The data below is to be written out exactly, with no pictures.

[Entries taken from a collection]
+---+
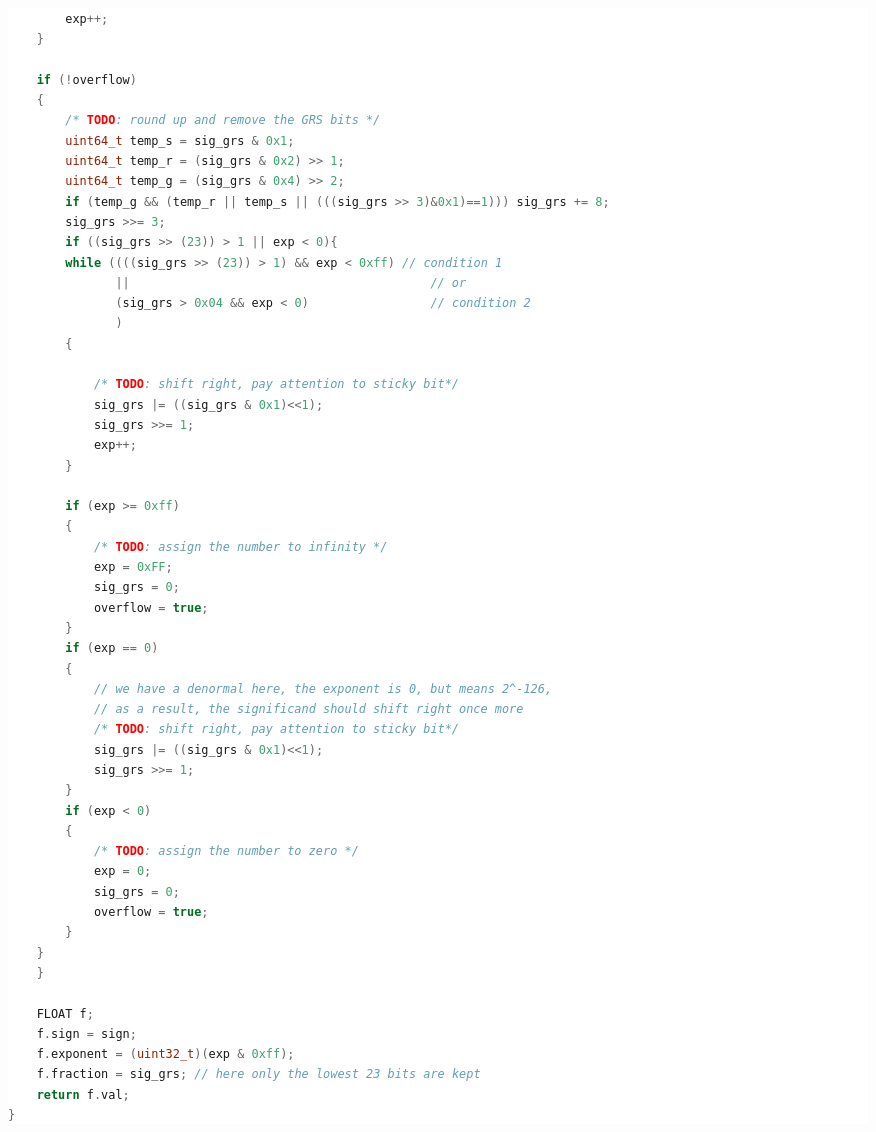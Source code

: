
 ```C
		exp++;
	}

	if (!overflow)
	{
		/* TODO: round up and remove the GRS bits */
		uint64_t temp_s = sig_grs & 0x1;
		uint64_t temp_r = (sig_grs & 0x2) >> 1;
        uint64_t temp_g = (sig_grs & 0x4) >> 2;
        if (temp_g && (temp_r || temp_s || (((sig_grs >> 3)&0x1)==1))) sig_grs += 8;
        sig_grs >>= 3;
        if ((sig_grs >> (23)) > 1 || exp < 0){
		while ((((sig_grs >> (23)) > 1) && exp < 0xff) // condition 1
			   ||										   // or
			   (sig_grs > 0x04 && exp < 0)				   // condition 2
			   )
		{

			/* TODO: shift right, pay attention to sticky bit*/
			sig_grs |= ((sig_grs & 0x1)<<1);
			sig_grs >>= 1;
            exp++;
		}

		if (exp >= 0xff)
		{
			/* TODO: assign the number to infinity */
			exp = 0xFF;
			sig_grs = 0;
			overflow = true;
		}
		if (exp == 0)
		{
			// we have a denormal here, the exponent is 0, but means 2^-126,
			// as a result, the significand should shift right once more
			/* TODO: shift right, pay attention to sticky bit*/
			sig_grs |= ((sig_grs & 0x1)<<1);
			sig_grs >>= 1;
		}
		if (exp < 0)
		{
			/* TODO: assign the number to zero */
			exp = 0;
			sig_grs = 0;
			overflow = true;
		}
	}
	}

	FLOAT f;
	f.sign = sign;
	f.exponent = (uint32_t)(exp & 0xff);
	f.fraction = sig_grs; // here only the lowest 23 bits are kept
	return f.val;
}
```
+---+
Problem solution =
Source code

:
 ```C
		exp++;
	}

	if (!overflow)
	{
		/* TODO: round up and remove the GRS bits */
		uint64_t temp_s = sig_grs & 0x1;
		uint64_t temp_r = (sig_grs & 0x2) >> 1;
        uint64_t temp_g = (sig_grs & 0x4) >> 2;
        if (temp_g && (temp_r || temp_s || (((sig_grs >> 3)&0x1)==1))) sig_grs += 8;
        sig_grs >>= 3;
        if ((sig_grs >> (23)) > 1 || exp < 0){
		while ((((sig_grs >> (23)) > 1) && exp < 0xff) // condition 1
			   ||										   // or
			   (sig_grs > 0x04 && exp < 0)				   // condition 2
			   )
		{

			/* TODO: shift right, pay attention to sticky bit*/
			sig_grs |= ((sig_grs & 0x1)<<1);
			sig_grs >>= 1;
            exp++;
		}

		if (exp >= 0xff)
		{
			/* TODO: assign the number to infinity */
			exp = 0xFF;
			sig_grs = 0;
			overflow = true;
		}
		if (exp == 0)
		{
			// we have a denormal here, the exponent is 0, but means 2^-126,
			// as a result, the significand should shift right once more
			/* TODO: shift right, pay attention to sticky bit*/
			sig_grs |= ((sig_grs & 0x1)<<1);
			sig_grs >>= 1;
		}
		if (exp < 0)
		{
			/* TODO: assign the number to zero */
			exp = 0;
			sig_grs = 0;
			overflow = true;
		}
	}
	}

	FLOAT f;
	f.sign = sign;
	f.exponent = (uint32_t)(exp & 0xff);
	f.fraction = sig_grs; // here only the lowest 23 bits are kept
	return f.val;
}
```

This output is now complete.